Is this true? Can we prove that Wick theorem for $\mu$ using the rotational invariance?
Update:
According to joriki, the Wick theorem above does not hold.
However, using the calculation by ben, we have a modified Wick contraction:
$$
\mathbb{E}_{\mathbb{S}^{n-1}}[x_i x_j x_k x_l] = \frac{1}{f(2,n)} \mathbb{E}_{\mathbb{R}^{n}}[x_i x_j x_k x_l]\\
= \frac{1}{f(2,n)} ( \mathbb{E}_{\mathbb{R}^{n}}[x_i x_j ] \mathbb{E}_{\mathbb{R}^{n}}[x_k x_l ]+ \mathbb{E}_{\mathbb{R}^{n}}[x_i x_k ] \mathbb{E}_{\mathbb{R}^{n}}[x_j x_l ] + \mathbb{E}_{\mathbb{R}^{n}}[x_i x_l ]  \mathbb{E}_{\mathbb{R}^{n}}[x_j x_k ]) \\
= \frac{f(1,n)^2}{f(2,n)} ( \mathbb{E}_{\mathbb{S}^{n-1}}[x_i x_j ] \mathbb{E}_{\mathbb{S}^{n-1}}[x_k x_l ]+ \mathbb{E}_{\mathbb{S}^{n-1}}[x_i x_k ] \mathbb{E}_{\mathbb{S}^{n-1}}[x_j x_l ] + \mathbb{E}_{\mathbb{S}^{n-1}}[x_i x_l ]  \mathbb{E}_{\mathbb{S}^{n-1}}[x_j x_k ]) 
$$
For a general 2k point correlator, we need a factor of $\frac{f(1,n)^k}{f(k,n)}$. The contraction rules remain the same as the Wick theorem.

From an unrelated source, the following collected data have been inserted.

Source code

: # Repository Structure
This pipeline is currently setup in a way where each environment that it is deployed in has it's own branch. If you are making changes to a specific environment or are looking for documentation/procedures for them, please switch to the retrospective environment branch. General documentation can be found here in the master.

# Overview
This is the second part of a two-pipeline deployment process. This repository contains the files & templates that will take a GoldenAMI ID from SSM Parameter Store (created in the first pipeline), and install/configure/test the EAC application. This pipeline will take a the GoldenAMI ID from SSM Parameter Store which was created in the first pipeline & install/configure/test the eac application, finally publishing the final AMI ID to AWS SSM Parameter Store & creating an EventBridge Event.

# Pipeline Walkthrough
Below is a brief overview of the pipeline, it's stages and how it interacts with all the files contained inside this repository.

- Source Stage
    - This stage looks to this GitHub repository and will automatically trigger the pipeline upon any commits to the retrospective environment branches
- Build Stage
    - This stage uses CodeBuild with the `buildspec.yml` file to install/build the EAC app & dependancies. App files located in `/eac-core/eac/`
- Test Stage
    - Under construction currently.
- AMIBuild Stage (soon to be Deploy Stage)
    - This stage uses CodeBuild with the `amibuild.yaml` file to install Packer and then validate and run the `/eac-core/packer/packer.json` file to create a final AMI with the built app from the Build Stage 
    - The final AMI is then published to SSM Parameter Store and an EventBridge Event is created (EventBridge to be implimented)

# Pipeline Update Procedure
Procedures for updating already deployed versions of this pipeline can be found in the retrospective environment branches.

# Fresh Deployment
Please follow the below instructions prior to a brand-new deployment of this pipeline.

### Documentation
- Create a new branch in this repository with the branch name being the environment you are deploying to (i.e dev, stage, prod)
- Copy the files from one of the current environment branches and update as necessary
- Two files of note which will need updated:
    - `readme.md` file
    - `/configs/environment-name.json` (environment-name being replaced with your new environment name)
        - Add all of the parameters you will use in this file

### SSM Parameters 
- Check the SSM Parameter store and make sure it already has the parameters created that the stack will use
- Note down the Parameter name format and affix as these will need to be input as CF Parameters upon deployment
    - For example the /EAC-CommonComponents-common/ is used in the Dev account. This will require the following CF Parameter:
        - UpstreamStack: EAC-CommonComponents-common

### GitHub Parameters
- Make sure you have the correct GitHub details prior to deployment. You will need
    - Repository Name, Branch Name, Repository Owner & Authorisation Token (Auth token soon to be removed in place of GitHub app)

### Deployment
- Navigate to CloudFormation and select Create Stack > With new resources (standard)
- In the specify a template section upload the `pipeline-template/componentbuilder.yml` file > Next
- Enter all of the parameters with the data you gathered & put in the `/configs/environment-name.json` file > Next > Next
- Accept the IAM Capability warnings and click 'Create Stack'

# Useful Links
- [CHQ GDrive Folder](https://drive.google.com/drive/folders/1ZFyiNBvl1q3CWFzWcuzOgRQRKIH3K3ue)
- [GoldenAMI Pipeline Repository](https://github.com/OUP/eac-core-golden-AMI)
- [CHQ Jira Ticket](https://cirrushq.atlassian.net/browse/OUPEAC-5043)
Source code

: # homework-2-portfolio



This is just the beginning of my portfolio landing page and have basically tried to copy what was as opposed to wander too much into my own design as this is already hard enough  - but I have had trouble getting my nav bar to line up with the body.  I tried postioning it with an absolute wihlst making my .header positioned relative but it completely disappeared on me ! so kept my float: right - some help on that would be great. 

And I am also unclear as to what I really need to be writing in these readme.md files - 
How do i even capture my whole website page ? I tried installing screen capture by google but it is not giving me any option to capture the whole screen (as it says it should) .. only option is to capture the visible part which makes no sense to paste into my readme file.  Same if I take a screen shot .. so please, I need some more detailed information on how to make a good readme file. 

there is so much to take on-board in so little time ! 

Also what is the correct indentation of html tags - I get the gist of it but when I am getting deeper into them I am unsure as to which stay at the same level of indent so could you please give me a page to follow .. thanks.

 A: Nice idea, but unfortunately not.
If we choose $x_i=x_j=y$ and $x_k=x_l=z$, the second and third terms vanish by symmetry, and we’re left with $\mathbb E\left[y^2z^2\right]=\mathbb E\left[y^2\right]\mathbb E\left[z^2\right]$, which says that $y^2$ and $z^2$ are uncorrelated. That’s indeed the case for the Gaussian distribution, but not for the uniform distribution on the sphere, where these are negatively correlated. This correlation is introduced by the normalization.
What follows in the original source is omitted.